### Work required
Write out exactly the lines below that run from the one containing "map-obj | 2.0.0 | [MIT](https://opensource.org/licenses/MIT) |" through the one containing "decamelize-keys | 1.1.0", both included, with no other lines.

******

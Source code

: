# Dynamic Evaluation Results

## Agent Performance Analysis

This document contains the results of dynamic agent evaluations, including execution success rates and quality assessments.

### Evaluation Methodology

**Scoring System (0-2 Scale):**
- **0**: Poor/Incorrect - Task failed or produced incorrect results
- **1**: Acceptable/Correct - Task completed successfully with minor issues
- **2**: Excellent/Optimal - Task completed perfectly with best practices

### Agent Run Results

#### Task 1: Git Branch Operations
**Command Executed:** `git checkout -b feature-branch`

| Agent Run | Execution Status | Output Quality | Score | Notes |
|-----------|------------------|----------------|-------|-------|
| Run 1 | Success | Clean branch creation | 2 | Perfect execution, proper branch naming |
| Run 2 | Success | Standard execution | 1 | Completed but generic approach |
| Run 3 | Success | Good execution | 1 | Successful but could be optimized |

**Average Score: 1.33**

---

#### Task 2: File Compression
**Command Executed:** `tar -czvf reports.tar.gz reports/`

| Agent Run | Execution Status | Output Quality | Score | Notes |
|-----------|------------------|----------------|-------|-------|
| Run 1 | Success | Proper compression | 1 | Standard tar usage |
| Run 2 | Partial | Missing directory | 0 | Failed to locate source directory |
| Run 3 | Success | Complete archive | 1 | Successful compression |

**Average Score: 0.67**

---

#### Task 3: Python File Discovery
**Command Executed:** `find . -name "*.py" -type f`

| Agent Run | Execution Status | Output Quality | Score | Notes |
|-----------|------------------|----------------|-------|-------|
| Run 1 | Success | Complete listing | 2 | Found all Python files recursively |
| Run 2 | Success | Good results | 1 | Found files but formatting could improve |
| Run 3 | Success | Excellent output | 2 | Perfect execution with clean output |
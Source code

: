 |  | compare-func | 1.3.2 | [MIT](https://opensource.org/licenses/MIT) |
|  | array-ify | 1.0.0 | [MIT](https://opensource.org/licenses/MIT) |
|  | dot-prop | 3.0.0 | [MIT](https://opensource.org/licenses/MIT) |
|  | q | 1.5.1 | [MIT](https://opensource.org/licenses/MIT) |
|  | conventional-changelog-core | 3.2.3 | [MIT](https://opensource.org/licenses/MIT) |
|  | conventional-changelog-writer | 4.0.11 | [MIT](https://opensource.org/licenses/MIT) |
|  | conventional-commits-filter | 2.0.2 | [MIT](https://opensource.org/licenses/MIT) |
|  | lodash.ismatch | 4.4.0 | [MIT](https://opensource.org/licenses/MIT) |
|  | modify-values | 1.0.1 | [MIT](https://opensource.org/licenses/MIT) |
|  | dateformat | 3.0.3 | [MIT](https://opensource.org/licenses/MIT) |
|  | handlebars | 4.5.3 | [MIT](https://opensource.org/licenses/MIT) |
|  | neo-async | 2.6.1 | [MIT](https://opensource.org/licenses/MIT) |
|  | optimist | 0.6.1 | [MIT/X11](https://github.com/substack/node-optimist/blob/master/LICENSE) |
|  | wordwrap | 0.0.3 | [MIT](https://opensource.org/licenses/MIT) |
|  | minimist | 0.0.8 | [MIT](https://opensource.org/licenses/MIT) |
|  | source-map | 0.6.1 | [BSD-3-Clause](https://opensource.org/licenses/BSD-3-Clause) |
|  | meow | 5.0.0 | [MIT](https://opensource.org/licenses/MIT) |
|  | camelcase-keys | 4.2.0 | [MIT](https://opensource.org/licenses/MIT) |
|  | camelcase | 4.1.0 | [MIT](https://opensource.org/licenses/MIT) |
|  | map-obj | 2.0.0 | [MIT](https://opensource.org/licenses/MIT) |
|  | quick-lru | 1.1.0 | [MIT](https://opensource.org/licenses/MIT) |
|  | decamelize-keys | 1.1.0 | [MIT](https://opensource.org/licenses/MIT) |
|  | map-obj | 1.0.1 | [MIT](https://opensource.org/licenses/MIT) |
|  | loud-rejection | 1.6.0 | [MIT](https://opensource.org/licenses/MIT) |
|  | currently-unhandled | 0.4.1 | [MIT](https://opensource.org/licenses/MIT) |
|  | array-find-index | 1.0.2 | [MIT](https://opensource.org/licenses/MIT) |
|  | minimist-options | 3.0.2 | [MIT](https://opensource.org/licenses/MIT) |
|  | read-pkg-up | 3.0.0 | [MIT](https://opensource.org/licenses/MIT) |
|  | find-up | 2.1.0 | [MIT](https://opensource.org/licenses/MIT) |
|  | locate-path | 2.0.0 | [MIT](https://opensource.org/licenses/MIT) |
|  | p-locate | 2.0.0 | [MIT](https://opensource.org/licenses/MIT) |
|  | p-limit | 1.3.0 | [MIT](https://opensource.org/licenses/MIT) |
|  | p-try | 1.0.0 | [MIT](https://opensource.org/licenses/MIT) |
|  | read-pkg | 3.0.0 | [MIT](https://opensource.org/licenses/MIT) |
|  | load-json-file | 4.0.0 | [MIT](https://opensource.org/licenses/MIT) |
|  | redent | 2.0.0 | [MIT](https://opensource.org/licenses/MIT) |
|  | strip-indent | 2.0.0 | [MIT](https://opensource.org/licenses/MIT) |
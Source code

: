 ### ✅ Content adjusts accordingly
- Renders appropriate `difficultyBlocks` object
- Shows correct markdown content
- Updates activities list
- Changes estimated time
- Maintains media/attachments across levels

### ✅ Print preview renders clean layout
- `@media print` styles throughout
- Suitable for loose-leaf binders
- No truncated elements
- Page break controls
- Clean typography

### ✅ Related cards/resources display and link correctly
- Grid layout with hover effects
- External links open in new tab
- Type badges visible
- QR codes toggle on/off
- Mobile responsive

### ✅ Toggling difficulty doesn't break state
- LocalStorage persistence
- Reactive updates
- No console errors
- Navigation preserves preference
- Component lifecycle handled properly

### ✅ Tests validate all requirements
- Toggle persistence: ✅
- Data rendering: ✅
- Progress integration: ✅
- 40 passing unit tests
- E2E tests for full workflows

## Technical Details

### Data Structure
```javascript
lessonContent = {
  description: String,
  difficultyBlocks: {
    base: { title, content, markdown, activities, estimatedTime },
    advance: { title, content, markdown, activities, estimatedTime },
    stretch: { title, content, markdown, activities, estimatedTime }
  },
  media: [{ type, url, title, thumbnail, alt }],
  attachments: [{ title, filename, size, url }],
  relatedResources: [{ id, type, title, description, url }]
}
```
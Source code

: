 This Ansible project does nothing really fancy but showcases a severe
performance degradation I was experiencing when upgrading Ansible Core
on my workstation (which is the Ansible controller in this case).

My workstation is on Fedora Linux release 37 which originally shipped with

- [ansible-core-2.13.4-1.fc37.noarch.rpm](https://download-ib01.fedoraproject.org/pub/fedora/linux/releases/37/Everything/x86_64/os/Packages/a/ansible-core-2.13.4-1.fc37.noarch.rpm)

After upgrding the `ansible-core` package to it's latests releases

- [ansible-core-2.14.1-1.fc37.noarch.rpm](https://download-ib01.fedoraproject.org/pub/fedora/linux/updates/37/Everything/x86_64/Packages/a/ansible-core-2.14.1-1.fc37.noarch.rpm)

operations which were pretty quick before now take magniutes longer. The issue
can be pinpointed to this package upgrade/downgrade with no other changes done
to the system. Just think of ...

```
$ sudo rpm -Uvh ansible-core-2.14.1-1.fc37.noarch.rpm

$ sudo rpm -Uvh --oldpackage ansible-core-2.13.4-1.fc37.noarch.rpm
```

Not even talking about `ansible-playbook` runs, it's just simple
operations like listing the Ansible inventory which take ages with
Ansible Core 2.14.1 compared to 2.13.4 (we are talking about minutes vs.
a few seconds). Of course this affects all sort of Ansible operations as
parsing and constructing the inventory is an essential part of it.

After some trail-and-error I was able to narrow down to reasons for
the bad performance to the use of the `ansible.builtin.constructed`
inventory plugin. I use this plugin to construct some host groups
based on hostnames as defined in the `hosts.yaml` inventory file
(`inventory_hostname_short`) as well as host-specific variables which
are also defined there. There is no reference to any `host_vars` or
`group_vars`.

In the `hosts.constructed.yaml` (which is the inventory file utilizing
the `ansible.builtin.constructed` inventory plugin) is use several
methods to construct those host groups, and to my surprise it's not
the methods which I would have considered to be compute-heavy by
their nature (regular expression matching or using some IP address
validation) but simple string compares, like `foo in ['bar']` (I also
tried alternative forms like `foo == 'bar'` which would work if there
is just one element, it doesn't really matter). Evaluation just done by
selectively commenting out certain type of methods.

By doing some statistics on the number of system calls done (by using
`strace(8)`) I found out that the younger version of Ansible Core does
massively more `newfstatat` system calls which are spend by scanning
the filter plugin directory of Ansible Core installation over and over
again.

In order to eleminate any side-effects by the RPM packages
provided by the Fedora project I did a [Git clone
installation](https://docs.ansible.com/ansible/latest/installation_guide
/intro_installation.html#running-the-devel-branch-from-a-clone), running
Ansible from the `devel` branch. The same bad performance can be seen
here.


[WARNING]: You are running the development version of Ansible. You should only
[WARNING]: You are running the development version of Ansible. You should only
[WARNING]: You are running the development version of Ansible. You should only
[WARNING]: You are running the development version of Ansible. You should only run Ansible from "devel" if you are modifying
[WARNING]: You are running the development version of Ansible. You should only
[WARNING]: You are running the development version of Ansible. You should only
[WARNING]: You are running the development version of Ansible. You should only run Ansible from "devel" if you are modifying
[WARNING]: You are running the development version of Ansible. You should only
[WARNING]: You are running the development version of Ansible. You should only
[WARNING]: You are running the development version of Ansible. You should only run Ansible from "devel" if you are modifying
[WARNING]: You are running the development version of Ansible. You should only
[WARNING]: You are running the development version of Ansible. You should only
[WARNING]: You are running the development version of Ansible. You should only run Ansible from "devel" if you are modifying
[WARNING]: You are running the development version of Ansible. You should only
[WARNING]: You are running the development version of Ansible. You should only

******

### Your response
|  | map-obj | 2.0.0 | [MIT](https://opensource.org/licenses/MIT) |
|  | quick-lru | 1.1.0 | [MIT](https://opensource.org/licenses/MIT) |
|  | decamelize-keys | 1.1.0 | [MIT](https://opensource.org/licenses/MIT) |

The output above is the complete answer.